Critique : Le Chien
Scène

Critique : Le Chien

Dans un village du nord de l’Ontario, où s’éternise la lumière d’un jour d’été, Jay revient après sept ans d’absence pour une rencontre – ultime – avec son père.

Jusqu’au 1er décembre
Au Trident

Dans un village du nord de l’Ontario, où s’éternise la lumière d’un jour d’été, Jay revient après sept ans d’absence pour une rencontre – ultime – avec son père. Sur le plateau presque nu, hémicycle évoquant arène ou théâtre antique, un ciel aux couleurs changeantes prend presque toute la place: superbe, démesuré, planant au-dessus des désirs et déchirements des mortels jetés sur une terre sèche, aride.

Patric Saucier, metteur en scène, dit lire Le Chien de Jean-Marc Dalpé comme une "tragédie moderne". L’évoquent ce décor âpre (Christian Fontaine), ce ciel immense, ces cinq personnages en apparence perdus sur un plateau représentant une nature austère – "J’haïs toute icitte. Toute. Nomme-lé pis je l’haïs", dira la mère de Jay. C’est un monde trop grand, peut-être, pour répondre aux besoins des humains, accablé par le silence que ne troublent ici que le sifflement du train, promesse de l’ailleurs, et les grognements d’un chien enragé, métaphore du mal qui sourd de ce milieu.

Communication difficile entre un père et sa famille, violence, rêves engloutis par le temps qui passe, quête d’identité, relation amour/haine avec les êtres et les choses: autant de thèmes brassés dans cette pièce dont le texte, rude, rempli d’échos et d’images, se révèle d’une grande profondeur. Il y a tragédie, oui: dans l’impuissance des personnages, broyés par quelque chose qui les dépasse.

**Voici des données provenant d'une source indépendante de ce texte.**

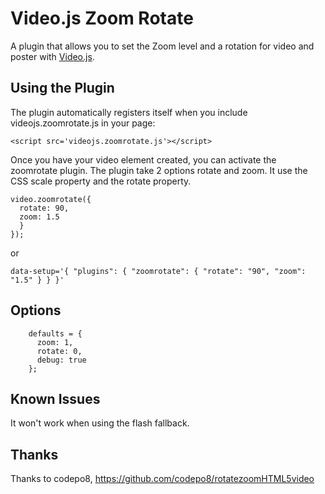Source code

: Video.js Zoom Rotate
=======================
A plugin that allows you to set the Zoom level and a rotation for video and poster with [Video.js](https://github.com/videojs/video.js/).

Using the Plugin
----------------
The plugin automatically registers itself when you include videojs.zoomrotate.js in your page:

    <script src='videojs.zoomrotate.js'></script>

Once you have your video element created, you can activate the zoomrotate plugin.
The plugin take 2 options rotate and zoom.
It use the CSS scale property and the rotate property.

    video.zoomrotate({
      rotate: 90,
      zoom: 1.5
      }
    });

or

    data-setup='{ "plugins": { "zoomrotate": { "rotate": "90", "zoom": "1.5" } } }'

Options
-------

```text
    defaults = {
      zoom: 1,
      rotate: 0,
      debug: true
    };
```

Known Issues
------------
It won't work when using the flash fallback.

Thanks
------------
Thanks to codepo8, https://github.com/codepo8/rotatezoomHTML5video
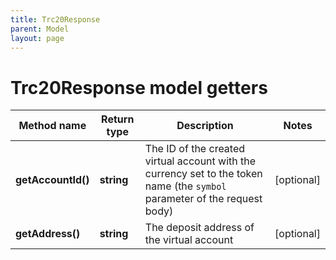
 ```yaml
---
title: Trc20Response
parent: Model
layout: page
---
```


# Trc20Response model getters

Method name | Return type | Description | Notes
------------ | ------------- | ------------- | -------------
**getAccountId()** | **string** | The ID of the created virtual account with the currency set to the token name (the <code>symbol</code> parameter of the request body) | [optional]
**getAddress()** | **string** | The deposit address of the virtual account | [optional]

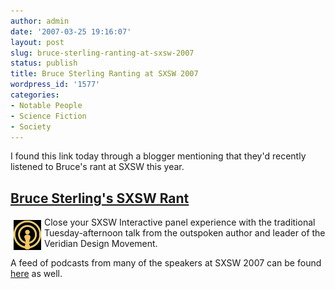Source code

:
 ```yaml
---
author: admin
date: '2007-03-25 19:16:07'
layout: post
slug: bruce-sterling-ranting-at-sxsw-2007
status: publish
title: Bruce Sterling Ranting at SXSW 2007
wordpress_id: '1577'
categories:
- Notable People
- Science Fiction
- Society
---
```

I found this link today through a blogger mentioning that they'd recently listened to Bruce's rant at SXSW this year.

<h2><a href="http://audio.sxsw.com/podcast/interactive/panel/2007/SXSW.INT.20070313.BruceSterling.mp3">Bruce Sterling's SXSW Rant</a></h2>

<a href="http://audio.sxsw.com/podcast/interactive/panel/2007/SXSW.INT.20070313.BruceSterling.mp3">

<img src="/images/podcast_icon.jpg" align="left" hspace="5" vspace="5" /></a> Close your SXSW Interactive panel experience with the traditional Tuesday-afternoon talk from the outspoken author and leader of the Veridian Design Movement.



A feed of podcasts from many of the speakers at SXSW 2007 can be found <a href="http://feeds.feedburner.com/SXSWpodcasts">here</a> as well.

La mise en scène s’appuie sur les éclairages (Michel Lévesque), l’occupation de l’espace et le jeu pour rendre la structure éclatée de la pièce, qui mêle époques et lieux. Chaque comédien est tour à tour drôle, grinçant, touchant: Hélène Florent (la soeur de Jay) est lumineuse; Rychard Thériault (le père) apparaît comme un mélange étonnant d’indifférence et de violence contenue; Lorraine Côté (la mère) parvient à provoquer chez le spectateur, parfois en une même phrase, éclat de rire et noeud dans la gorge; Roland Lepage (le grand-père) joue en finesse et sensibilité. Même s’il ne livre pas toujours toutes les nuances ou la profondeur de ce rôle difficile, Pierre-François Legendre interprète avec énergie le rôle de Jay.

Presque toujours en scène, ces figures du passé ou de l’ailleurs assistent à ce qui se déroule. Convoqués par la mémoire de Jay, les personnages, impuissants, semblent veiller sur lui. Dans leur statisme, ils rappellent le choeur de la tragédie grecque: ils guettent, craignent, espèrent. Il ressort de leur constante présence une impression de gravité, de mystère, qui confère à cette pièce dure, aux dialogues crus, une grande charge poétique.